WORK INSTRUCTIONS → Which lines belong in your copy? Those from the start of the data through the line with "step is applied", exactly as written, without any pictures.
★ ★ ★
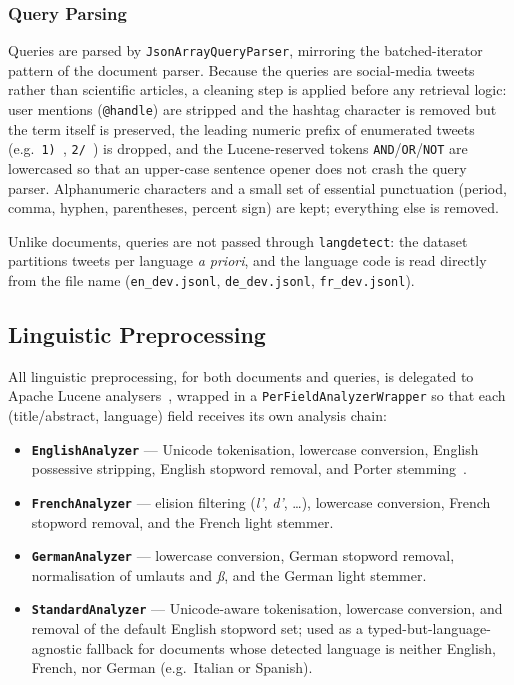 \subsubsection{Query Parsing}
Queries are parsed by \texttt{JsonArrayQueryParser}, mirroring the
batched-iterator pattern of the document parser.  Because the queries
are social-media tweets rather than scientific articles, a cleaning
step is applied before any retrieval logic: user mentions
(\texttt{@handle}) are stripped and the
hashtag character is removed but the term itself is preserved,
the leading numeric prefix of enumerated tweets (e.g.\ \texttt{1)\,},
\texttt{2/\,}) is dropped, and the Lucene-reserved tokens
\texttt{AND}/\texttt{OR}/\texttt{NOT} are lowercased so that an
upper-case sentence opener does not crash the query parser.
Alphanumeric characters and a small set of essential punctuation
(period, comma, hyphen, parentheses, percent sign) are kept; everything
else is removed.

Unlike documents, queries are not passed through \texttt{langdetect}: the dataset partitions tweets per language \textit{a priori}, and the language code is read directly from the file name (\texttt{en\_dev.jsonl}, \texttt{de\_dev.jsonl},
\texttt{fr\_dev.jsonl}).

\subsection{Linguistic Preprocessing}
\label{subsec:preprocessing}

All linguistic preprocessing, for both documents and queries, is
delegated to Apache Lucene analysers~\citep{McCandlessEtAl2010},
wrapped in a \texttt{PerFieldAnalyzerWrapper} so that each
(title/abstract, language) field receives its own analysis chain:

\begin{itemize}
  \item \textbf{\texttt{EnglishAnalyzer}} — Unicode tokenisation,
    lowercase conversion, English possessive stripping, English
    stopword removal, and Porter stemming~\citep{Porter1980}.
  \item \textbf{\texttt{FrenchAnalyzer}} — elision filtering
    (\textit{l'}, \textit{d'}, \ldots), lowercase conversion, French
    stopword removal, and the French light stemmer.
  \item \textbf{\texttt{GermanAnalyzer}} — lowercase conversion,
    German stopword removal, normalisation of umlauts and \textit{\ss},
    and the German light stemmer.
  \item \textbf{\texttt{StandardAnalyzer}} — Unicode-aware
    tokenisation, lowercase conversion, and removal of the default
    English stopword set; used as a typed-but-language-agnostic
    fallback for documents whose detected language is neither English,
    French, nor German (e.g.\ Italian or Spanish).
\end{itemize}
★ ★ ★
ANSWER SECTION →
 \subsubsection{Query Parsing}
Queries are parsed by \texttt{JsonArrayQueryParser}, mirroring the
batched-iterator pattern of the document parser.  Because the queries
are social-media tweets rather than scientific articles, a cleaning
step is applied before any retrieval logic: user mentions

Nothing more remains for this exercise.